Noma Kaka, de son prénom de baptême Aboulassan, né en 1920 à Dogondoutchi dans le pays maouri, demeure l’un des grands architectes de la construction de l’État nigérien.
Enseignant, syndicaliste, militant du PPN RDA, parlementaire, sénateur et plusieurs fois ministre, il appartient à cette génération de pionniers qui ont façonné les institutions du Niger avant et après l’indépendance.
Issu de l’ethnie maouri, originaire de la région de Dosso, il suit un parcours scolaire exemplaire.
Entre 1933 et 1936, il fréquente l’école primaire et régionale de Birni N’Konni, puis l’École supérieure de Niamey (EPS).
Admis ensuite à l’École normale William Ponty de Sébikotane, il obtient son diplôme en 1939, rejoignant ainsi le cercle des cadres éducatifs appelés à structurer l’administration scolaire du pays.
Entre 1939 et 1940, au début de la Seconde Guerre mondiale, il sert dans le 8ᵉ bataillon des Tirailleurs sénégalais stationné à Abidjan sous le matricule S.D.K 3523.
La débâcle de l'armée française de juin 1940 entraîne sa démobilisation et son retour au Niger.
A partir de 1941, il entame une carrière dans l’enseignement qui le place rapidement au cœur de l’administration scolaire. Il devient vice directeur de l’école régionale de Fada N’Gourma (1942–1946), puis directeur de l’École Neuve de Niamey.
Dans un hommage posthume, le ministre Léopold Kaziendé le décrit comme un homme intègre, patient, tolérant, droit, incorruptible, animé d’une ardeur au travail et d’une curiosité intellectuelle constante qui l'amène à distinguer le vrai du faux, le juste de l’injuste, le noble du vulgaire.

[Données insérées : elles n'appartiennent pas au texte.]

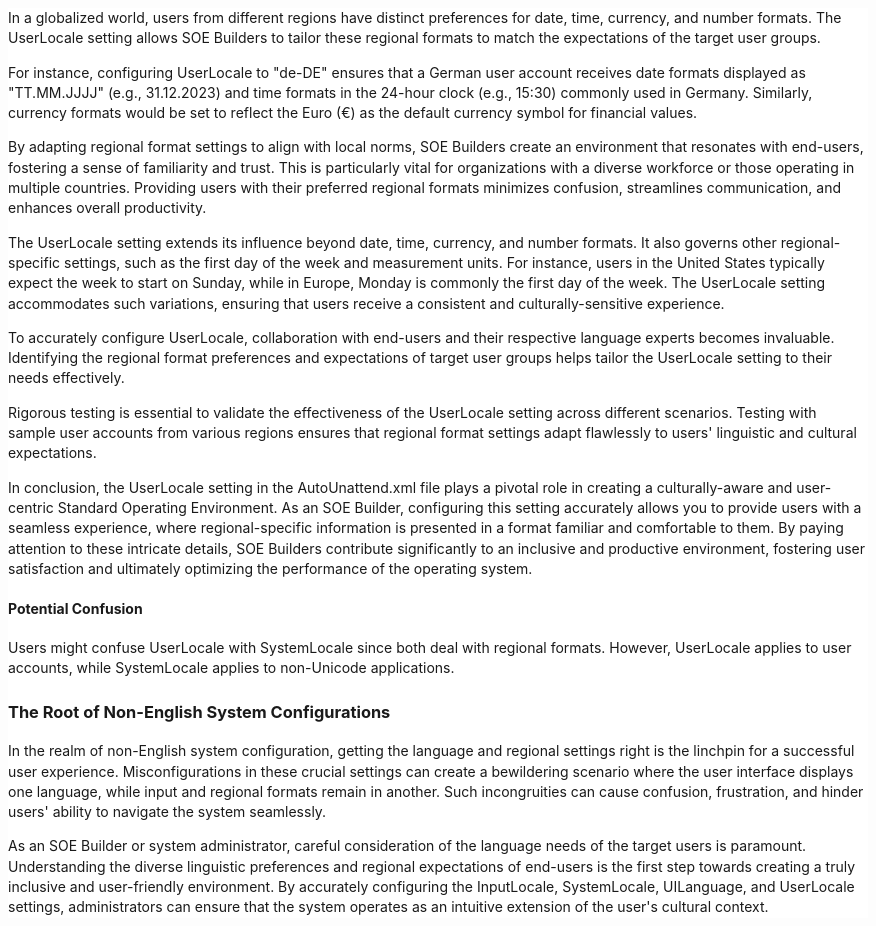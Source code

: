 In a globalized world, users from different regions have distinct preferences for date, time, currency, and number formats. The UserLocale setting allows SOE Builders to tailor these regional formats to match the expectations of the target user groups.

For instance, configuring UserLocale to "de-DE" ensures that a German user account receives date formats displayed as "TT.MM.JJJJ" (e.g., 31.12.2023) and time formats in the 24-hour clock (e.g., 15:30) commonly used in Germany. Similarly, currency formats would be set to reflect the Euro (€) as the default currency symbol for financial values.

By adapting regional format settings to align with local norms, SOE Builders create an environment that resonates with end-users, fostering a sense of familiarity and trust. This is particularly vital for organizations with a diverse workforce or those operating in multiple countries. Providing users with their preferred regional formats minimizes confusion, streamlines communication, and enhances overall productivity.

The UserLocale setting extends its influence beyond date, time, currency, and number formats. It also governs other regional-specific settings, such as the first day of the week and measurement units. For instance, users in the United States typically expect the week to start on Sunday, while in Europe, Monday is commonly the first day of the week. The UserLocale setting accommodates such variations, ensuring that users receive a consistent and culturally-sensitive experience.

To accurately configure UserLocale, collaboration with end-users and their respective language experts becomes invaluable. Identifying the regional format preferences and expectations of target user groups helps tailor the UserLocale setting to their needs effectively.

Rigorous testing is essential to validate the effectiveness of the UserLocale setting across different scenarios. Testing with sample user accounts from various regions ensures that regional format settings adapt flawlessly to users' linguistic and cultural expectations.

In conclusion, the UserLocale setting in the AutoUnattend.xml file plays a pivotal role in creating a culturally-aware and user-centric Standard Operating Environment. As an SOE Builder, configuring this setting accurately allows you to provide users with a seamless experience, where regional-specific information is presented in a format familiar and comfortable to them. By paying attention to these intricate details, SOE Builders contribute significantly to an inclusive and productive environment, fostering user satisfaction and ultimately optimizing the performance of the operating system.

#### Potential Confusion

Users might confuse UserLocale with SystemLocale since both deal with regional formats. However, UserLocale applies to user accounts, while SystemLocale applies to non-Unicode applications.

### The Root of Non-English System Configurations

In the realm of non-English system configuration, getting the language and regional settings right is the linchpin for a successful user experience. Misconfigurations in these crucial settings can create a bewildering scenario where the user interface displays one language, while input and regional formats remain in another. Such incongruities can cause confusion, frustration, and hinder users' ability to navigate the system seamlessly.

As an SOE Builder or system administrator, careful consideration of the language needs of the target users is paramount. Understanding the diverse linguistic preferences and regional expectations of end-users is the first step towards creating a truly inclusive and user-friendly environment. By accurately configuring the InputLocale, SystemLocale, UILanguage, and UserLocale settings, administrators can ensure that the system operates as an intuitive extension of the user's cultural context.
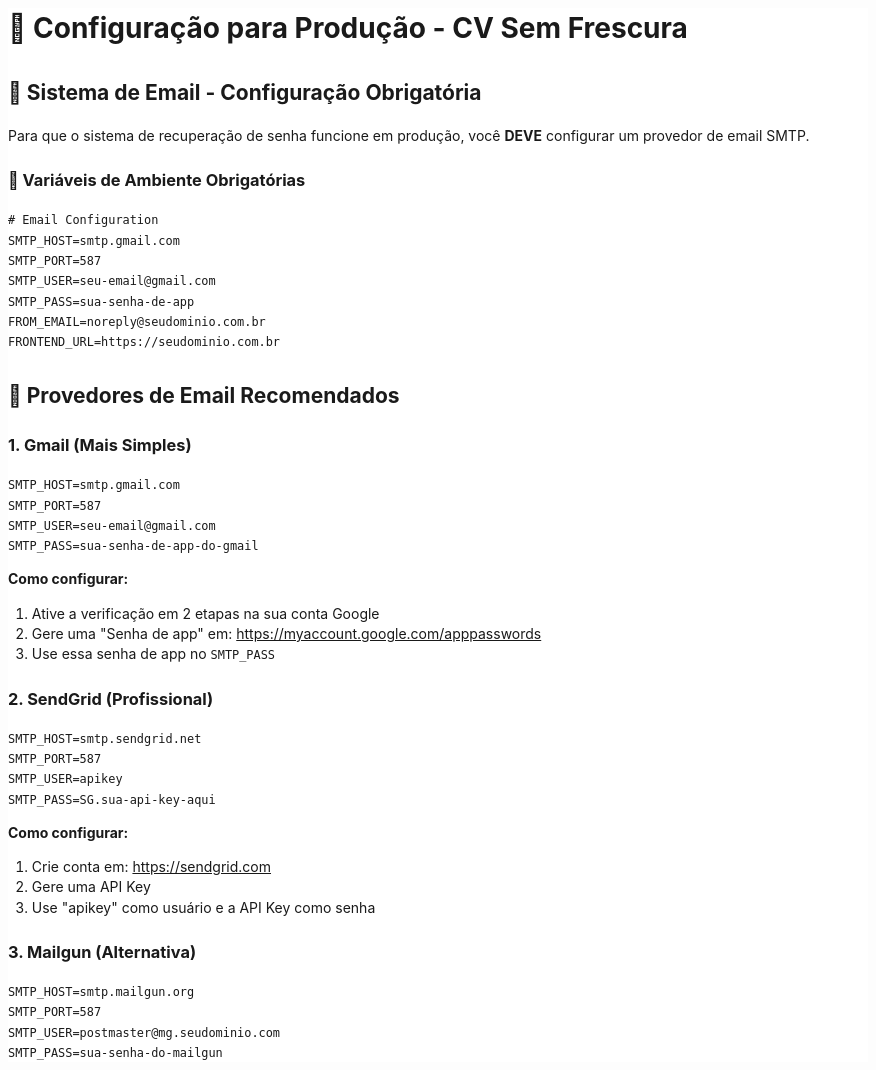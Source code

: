# 🚀 Configuração para Produção - CV Sem Frescura

## 📧 Sistema de Email - Configuração Obrigatória

Para que o sistema de recuperação de senha funcione em produção, você **DEVE** configurar um provedor de email SMTP.

### 🔧 Variáveis de Ambiente Obrigatórias

```env
# Email Configuration
SMTP_HOST=smtp.gmail.com
SMTP_PORT=587
SMTP_USER=seu-email@gmail.com
SMTP_PASS=sua-senha-de-app
FROM_EMAIL=noreply@seudominio.com.br
FRONTEND_URL=https://seudominio.com.br
```

## 📮 Provedores de Email Recomendados

### 1. Gmail (Mais Simples)
```env
SMTP_HOST=smtp.gmail.com
SMTP_PORT=587
SMTP_USER=seu-email@gmail.com
SMTP_PASS=sua-senha-de-app-do-gmail
```

**Como configurar:**
1. Ative a verificação em 2 etapas na sua conta Google
2. Gere uma "Senha de app" em: https://myaccount.google.com/apppasswords
3. Use essa senha de app no `SMTP_PASS`

### 2. SendGrid (Profissional)
```env
SMTP_HOST=smtp.sendgrid.net
SMTP_PORT=587
SMTP_USER=apikey
SMTP_PASS=SG.sua-api-key-aqui
```

**Como configurar:**
1. Crie conta em: https://sendgrid.com
2. Gere uma API Key
3. Use "apikey" como usuário e a API Key como senha

### 3. Mailgun (Alternativa)
```env
SMTP_HOST=smtp.mailgun.org
SMTP_PORT=587
SMTP_USER=postmaster@mg.seudominio.com
SMTP_PASS=sua-senha-do-mailgun
```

Kaziendé évoque également une scène de leur séjour à Saga Gourma:
« Le président Diori et moi t’avons rejoint à Saga Gourma pour nous installer en cultivateurs au bord du fleuve. À côté de toi, nous avons trouvé celui qu’on a appelé “maître Labo” jusqu’à sa mort (Labo Anafi). Quatre cultivateurs, quatre enseignants parmi les Peuls du Bitinkodji.